Problem description.
Take each line of the listing that has the string "Brechungsindex" and report it.

Exercise data.
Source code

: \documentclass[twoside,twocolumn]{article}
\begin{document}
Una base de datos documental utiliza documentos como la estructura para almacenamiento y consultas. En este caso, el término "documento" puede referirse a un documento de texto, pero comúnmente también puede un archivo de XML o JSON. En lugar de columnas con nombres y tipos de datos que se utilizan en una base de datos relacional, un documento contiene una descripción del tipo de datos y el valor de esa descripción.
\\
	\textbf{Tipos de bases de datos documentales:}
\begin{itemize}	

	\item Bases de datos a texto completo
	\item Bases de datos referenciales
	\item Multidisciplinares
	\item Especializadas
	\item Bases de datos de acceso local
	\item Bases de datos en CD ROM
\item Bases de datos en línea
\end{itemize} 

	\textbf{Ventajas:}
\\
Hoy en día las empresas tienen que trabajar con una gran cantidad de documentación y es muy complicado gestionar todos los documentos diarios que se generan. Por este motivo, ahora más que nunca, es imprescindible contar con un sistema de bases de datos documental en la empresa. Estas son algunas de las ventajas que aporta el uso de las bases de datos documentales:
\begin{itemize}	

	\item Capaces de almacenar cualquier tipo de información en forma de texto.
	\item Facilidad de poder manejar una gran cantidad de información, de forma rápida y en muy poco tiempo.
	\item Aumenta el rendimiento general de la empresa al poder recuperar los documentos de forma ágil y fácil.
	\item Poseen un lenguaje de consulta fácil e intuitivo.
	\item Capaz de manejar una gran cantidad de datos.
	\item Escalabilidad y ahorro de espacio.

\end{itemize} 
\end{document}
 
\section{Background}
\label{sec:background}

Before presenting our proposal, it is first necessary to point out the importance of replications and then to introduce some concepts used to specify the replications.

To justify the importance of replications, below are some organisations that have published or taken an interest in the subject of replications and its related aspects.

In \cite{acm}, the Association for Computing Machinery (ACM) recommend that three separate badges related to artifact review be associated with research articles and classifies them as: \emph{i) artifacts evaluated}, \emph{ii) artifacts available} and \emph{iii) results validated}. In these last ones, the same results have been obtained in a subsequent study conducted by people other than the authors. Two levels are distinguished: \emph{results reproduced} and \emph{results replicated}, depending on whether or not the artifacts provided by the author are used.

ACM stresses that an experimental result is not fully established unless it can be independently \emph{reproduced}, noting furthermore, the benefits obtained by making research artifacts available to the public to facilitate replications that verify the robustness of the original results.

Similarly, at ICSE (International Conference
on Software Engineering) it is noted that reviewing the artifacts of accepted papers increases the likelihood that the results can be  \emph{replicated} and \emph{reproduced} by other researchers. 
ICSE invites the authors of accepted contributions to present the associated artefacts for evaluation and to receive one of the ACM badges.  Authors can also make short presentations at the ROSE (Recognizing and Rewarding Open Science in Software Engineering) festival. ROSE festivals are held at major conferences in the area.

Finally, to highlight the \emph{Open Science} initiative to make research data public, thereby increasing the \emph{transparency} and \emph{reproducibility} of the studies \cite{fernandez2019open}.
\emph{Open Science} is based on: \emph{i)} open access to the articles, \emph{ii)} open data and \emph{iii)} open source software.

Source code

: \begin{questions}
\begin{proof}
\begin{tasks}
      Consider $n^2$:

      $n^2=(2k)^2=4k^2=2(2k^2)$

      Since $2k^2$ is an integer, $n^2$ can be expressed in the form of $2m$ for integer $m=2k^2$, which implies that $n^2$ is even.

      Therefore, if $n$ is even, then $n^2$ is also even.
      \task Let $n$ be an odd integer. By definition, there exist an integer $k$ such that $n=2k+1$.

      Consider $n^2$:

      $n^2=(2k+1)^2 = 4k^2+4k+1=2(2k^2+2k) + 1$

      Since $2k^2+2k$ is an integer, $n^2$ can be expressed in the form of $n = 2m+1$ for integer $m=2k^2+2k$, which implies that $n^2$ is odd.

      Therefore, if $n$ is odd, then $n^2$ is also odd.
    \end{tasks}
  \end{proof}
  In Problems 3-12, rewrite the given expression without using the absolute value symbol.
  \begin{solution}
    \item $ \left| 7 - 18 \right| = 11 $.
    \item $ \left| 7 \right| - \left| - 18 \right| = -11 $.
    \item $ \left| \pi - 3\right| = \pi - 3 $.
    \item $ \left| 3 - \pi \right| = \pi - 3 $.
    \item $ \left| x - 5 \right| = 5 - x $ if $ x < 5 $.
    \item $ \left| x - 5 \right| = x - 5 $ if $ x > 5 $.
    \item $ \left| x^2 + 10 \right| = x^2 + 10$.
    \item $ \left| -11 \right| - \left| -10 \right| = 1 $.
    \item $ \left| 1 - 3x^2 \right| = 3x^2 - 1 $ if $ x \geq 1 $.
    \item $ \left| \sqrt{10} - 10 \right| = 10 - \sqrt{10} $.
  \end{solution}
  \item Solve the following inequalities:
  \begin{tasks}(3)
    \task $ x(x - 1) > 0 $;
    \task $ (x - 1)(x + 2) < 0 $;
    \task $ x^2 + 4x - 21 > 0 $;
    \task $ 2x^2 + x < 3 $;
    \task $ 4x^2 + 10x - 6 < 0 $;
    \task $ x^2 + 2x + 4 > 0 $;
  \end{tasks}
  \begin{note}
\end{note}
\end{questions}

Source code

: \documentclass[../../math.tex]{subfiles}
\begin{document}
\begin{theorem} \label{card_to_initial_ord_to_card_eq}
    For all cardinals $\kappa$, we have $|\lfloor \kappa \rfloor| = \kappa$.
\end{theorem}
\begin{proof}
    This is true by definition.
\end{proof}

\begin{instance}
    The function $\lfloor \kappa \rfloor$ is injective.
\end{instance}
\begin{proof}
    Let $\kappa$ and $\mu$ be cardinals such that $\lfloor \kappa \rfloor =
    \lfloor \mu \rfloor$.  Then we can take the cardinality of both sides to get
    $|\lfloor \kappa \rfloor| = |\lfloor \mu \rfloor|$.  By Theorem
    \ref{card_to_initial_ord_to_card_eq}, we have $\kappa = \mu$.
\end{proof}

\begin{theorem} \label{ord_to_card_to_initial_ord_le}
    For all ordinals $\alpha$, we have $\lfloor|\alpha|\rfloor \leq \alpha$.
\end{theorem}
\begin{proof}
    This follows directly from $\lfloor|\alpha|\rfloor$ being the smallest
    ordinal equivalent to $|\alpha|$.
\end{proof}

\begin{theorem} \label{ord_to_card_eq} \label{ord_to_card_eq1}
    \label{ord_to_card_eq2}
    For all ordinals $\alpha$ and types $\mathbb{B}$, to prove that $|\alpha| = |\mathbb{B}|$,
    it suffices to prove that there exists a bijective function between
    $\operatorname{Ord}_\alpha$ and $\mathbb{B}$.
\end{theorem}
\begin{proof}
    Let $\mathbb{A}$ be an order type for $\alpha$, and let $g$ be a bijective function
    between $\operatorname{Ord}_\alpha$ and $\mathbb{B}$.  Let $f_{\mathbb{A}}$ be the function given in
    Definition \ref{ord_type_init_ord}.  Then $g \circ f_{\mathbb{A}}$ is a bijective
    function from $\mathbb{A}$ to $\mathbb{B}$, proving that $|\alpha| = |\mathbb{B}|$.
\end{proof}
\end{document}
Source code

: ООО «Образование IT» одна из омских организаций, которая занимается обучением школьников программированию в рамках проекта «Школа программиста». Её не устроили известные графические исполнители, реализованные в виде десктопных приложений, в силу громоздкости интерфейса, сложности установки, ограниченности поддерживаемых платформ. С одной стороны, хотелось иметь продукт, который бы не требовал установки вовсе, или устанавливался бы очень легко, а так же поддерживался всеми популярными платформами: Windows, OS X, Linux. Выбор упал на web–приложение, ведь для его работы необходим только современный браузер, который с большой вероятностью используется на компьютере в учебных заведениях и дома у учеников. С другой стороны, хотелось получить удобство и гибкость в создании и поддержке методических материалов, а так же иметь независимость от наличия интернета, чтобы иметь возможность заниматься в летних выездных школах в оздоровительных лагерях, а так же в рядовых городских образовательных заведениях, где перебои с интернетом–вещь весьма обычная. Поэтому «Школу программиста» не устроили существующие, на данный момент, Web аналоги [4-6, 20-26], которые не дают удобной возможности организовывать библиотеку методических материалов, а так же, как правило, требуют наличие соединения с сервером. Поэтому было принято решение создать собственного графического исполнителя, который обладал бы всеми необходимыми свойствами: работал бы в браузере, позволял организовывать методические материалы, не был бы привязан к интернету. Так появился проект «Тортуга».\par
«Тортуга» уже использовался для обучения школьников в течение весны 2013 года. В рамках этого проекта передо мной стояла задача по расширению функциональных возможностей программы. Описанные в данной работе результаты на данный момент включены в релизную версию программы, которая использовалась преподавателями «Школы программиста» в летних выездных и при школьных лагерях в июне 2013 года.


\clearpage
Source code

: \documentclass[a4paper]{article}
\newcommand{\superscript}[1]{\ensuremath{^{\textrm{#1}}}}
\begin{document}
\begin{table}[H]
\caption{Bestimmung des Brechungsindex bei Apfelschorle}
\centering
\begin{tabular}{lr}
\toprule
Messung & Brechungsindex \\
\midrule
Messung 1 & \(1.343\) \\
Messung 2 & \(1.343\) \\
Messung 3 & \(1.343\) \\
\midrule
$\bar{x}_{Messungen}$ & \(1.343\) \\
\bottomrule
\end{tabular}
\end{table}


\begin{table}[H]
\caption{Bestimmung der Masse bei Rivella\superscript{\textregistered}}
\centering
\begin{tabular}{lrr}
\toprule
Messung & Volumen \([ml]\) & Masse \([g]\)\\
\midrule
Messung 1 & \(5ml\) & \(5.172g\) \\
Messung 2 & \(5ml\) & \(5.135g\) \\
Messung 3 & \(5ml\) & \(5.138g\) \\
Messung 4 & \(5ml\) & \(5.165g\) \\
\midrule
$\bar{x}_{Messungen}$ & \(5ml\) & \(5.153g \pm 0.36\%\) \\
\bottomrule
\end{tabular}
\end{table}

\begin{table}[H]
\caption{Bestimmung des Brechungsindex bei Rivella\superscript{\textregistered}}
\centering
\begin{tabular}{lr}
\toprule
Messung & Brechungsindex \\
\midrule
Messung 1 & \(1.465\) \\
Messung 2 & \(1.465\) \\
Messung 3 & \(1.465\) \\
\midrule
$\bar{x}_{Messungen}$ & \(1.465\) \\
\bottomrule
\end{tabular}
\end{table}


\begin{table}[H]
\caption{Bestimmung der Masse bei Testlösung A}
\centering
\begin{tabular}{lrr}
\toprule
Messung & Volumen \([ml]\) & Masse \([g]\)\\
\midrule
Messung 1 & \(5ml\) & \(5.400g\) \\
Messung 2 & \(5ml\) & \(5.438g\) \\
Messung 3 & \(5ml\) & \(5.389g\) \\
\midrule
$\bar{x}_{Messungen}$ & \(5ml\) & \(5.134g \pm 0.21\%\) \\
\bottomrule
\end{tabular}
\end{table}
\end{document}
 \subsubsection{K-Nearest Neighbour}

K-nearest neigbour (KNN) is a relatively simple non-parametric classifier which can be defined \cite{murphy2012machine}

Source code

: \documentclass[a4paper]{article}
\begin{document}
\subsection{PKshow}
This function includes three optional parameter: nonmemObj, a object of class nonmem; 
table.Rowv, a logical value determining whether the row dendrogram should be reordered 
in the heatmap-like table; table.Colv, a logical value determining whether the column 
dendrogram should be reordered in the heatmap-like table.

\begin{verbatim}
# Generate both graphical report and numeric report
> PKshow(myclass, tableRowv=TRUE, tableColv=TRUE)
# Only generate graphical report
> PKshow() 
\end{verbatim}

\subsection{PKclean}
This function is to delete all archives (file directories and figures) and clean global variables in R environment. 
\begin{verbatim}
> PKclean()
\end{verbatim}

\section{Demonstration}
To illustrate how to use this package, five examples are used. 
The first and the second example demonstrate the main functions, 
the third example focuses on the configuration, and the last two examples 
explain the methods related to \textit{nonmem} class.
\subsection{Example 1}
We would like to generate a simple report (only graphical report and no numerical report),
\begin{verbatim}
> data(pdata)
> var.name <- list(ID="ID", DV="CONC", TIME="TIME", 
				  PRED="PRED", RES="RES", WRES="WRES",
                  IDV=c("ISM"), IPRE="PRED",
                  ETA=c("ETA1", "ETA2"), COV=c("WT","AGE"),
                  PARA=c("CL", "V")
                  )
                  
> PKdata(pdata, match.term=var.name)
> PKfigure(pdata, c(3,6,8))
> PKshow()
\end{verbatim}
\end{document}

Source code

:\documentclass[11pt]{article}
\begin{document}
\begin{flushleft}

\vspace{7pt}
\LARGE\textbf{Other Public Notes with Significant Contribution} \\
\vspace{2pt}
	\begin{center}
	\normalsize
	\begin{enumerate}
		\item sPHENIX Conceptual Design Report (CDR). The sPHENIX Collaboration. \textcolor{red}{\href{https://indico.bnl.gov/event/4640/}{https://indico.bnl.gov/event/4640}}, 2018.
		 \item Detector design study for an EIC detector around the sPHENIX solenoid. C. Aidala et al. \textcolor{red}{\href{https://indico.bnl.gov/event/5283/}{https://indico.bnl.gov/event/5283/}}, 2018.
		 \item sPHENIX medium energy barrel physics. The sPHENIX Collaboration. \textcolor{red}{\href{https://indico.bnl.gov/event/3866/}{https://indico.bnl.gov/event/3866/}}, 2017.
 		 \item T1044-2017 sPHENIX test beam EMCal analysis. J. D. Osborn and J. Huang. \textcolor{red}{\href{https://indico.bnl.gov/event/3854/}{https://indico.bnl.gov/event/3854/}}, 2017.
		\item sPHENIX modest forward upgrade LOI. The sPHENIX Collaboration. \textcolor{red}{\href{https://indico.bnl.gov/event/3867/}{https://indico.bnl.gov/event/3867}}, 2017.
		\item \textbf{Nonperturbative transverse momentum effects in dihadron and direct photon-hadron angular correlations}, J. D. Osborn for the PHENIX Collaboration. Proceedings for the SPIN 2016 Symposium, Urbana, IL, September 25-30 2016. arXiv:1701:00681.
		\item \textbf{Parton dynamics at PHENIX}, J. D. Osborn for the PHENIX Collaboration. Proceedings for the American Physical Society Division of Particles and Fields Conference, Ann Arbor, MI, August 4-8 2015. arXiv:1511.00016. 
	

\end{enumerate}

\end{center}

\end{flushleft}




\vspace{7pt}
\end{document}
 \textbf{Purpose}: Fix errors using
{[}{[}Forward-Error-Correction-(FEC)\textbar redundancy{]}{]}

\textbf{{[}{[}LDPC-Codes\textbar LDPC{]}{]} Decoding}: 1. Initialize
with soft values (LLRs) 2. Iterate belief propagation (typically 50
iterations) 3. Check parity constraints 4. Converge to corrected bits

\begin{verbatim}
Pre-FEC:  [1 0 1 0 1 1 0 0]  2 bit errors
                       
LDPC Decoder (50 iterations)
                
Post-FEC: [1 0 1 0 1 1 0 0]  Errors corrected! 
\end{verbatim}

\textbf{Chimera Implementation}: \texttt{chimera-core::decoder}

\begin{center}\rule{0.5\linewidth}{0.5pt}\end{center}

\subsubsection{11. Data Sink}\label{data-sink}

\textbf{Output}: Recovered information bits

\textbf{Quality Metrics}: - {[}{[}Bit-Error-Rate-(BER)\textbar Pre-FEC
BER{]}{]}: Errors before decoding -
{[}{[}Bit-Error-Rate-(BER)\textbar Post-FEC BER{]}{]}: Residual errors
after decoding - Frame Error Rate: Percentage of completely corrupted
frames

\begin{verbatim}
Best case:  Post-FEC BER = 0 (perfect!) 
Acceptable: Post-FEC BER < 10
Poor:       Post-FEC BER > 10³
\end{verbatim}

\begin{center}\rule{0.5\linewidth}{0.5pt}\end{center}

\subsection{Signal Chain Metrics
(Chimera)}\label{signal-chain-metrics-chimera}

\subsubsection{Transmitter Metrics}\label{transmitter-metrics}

Answer space.
\caption{Bestimmung des Brechungsindex bei Apfelschorle}
Messung & Brechungsindex \\
\caption{Bestimmung des Brechungsindex bei Rivella\superscript{\textregistered}}
Messung & Brechungsindex \\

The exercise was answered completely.